Exercise goal
Say how many lines of the listing below include the string "that" and add nothing else.

⟨

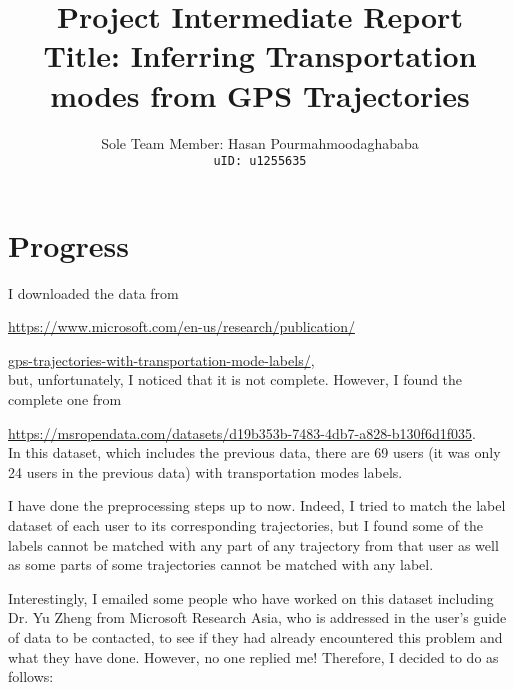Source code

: \documentclass[11pt]{myclass}
\begin{document}
\title{Project Intermediate Report \\ Title: Inferring Transportation modes from GPS Trajectories}

\author{Sole Team Member: Hasan Pourmahmoodaghababa \\ %
\texttt{uID: u1255635}}




\maketitle

\section{Progress}

I downloaded the data from 

\url{https://www.microsoft.com/en-us/research/publication/}

\hspace{1.3cm} \url{gps-trajectories-with-transportation-mode-labels/}, \\
but, unfortunately, I noticed that it is not complete. However, I found the complete one from 

\url{https://msropendata.com/datasets/d19b353b-7483-4db7-a828-b130f6d1f035}. \\
In this dataset, which includes the previous data, there are 69 users (it was only 24 users in the previous data) with transportation modes labels. 

I have done the preprocessing steps up to now. Indeed, I tried to match the label dataset of each user to its corresponding trajectories, but I found some of the labels cannot be matched with any part of any trajectory from that user as well as some parts of some trajectories cannot be matched with any label. 

Interestingly, I emailed some people who have worked on this dataset including Dr. Yu Zheng from Microsoft Research Asia, who is addressed in the user's guide of data to be contacted, to see if they had already encountered this problem and what they have done. However, no one replied me! Therefore, I decided to do as follows: 
\end{document}
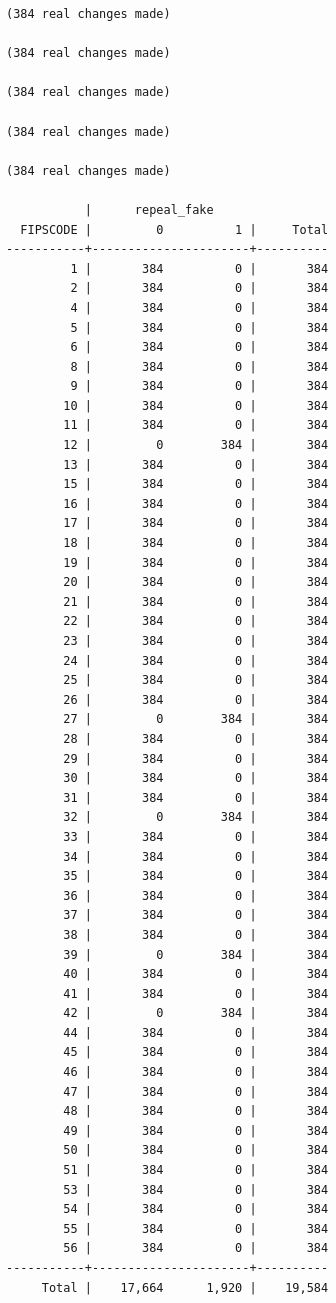 \documentclass[
]{book}
\begin{document}
\begin{verbatim}
(384 real changes made)

(384 real changes made)

(384 real changes made)

(384 real changes made)

(384 real changes made)

           |      repeal_fake
  FIPSCODE |         0          1 |     Total
-----------+----------------------+----------
         1 |       384          0 |       384 
         2 |       384          0 |       384 
         4 |       384          0 |       384 
         5 |       384          0 |       384 
         6 |       384          0 |       384 
         8 |       384          0 |       384 
         9 |       384          0 |       384 
        10 |       384          0 |       384 
        11 |       384          0 |       384 
        12 |         0        384 |       384 
        13 |       384          0 |       384 
        15 |       384          0 |       384 
        16 |       384          0 |       384 
        17 |       384          0 |       384 
        18 |       384          0 |       384 
        19 |       384          0 |       384 
        20 |       384          0 |       384 
        21 |       384          0 |       384 
        22 |       384          0 |       384 
        23 |       384          0 |       384 
        24 |       384          0 |       384 
        25 |       384          0 |       384 
        26 |       384          0 |       384 
        27 |         0        384 |       384 
        28 |       384          0 |       384 
        29 |       384          0 |       384 
        30 |       384          0 |       384 
        31 |       384          0 |       384 
        32 |         0        384 |       384 
        33 |       384          0 |       384 
        34 |       384          0 |       384 
        35 |       384          0 |       384 
        36 |       384          0 |       384 
        37 |       384          0 |       384 
        38 |       384          0 |       384 
        39 |         0        384 |       384 
        40 |       384          0 |       384 
        41 |       384          0 |       384 
        42 |         0        384 |       384 
        44 |       384          0 |       384 
        45 |       384          0 |       384 
        46 |       384          0 |       384 
        47 |       384          0 |       384 
        48 |       384          0 |       384 
        49 |       384          0 |       384 
        50 |       384          0 |       384 
        51 |       384          0 |       384 
        53 |       384          0 |       384 
        54 |       384          0 |       384 
        55 |       384          0 |       384 
        56 |       384          0 |       384 
-----------+----------------------+----------
     Total |    17,664      1,920 |    19,584 


\end{verbatim}
\end{document}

⟩

Written answer
2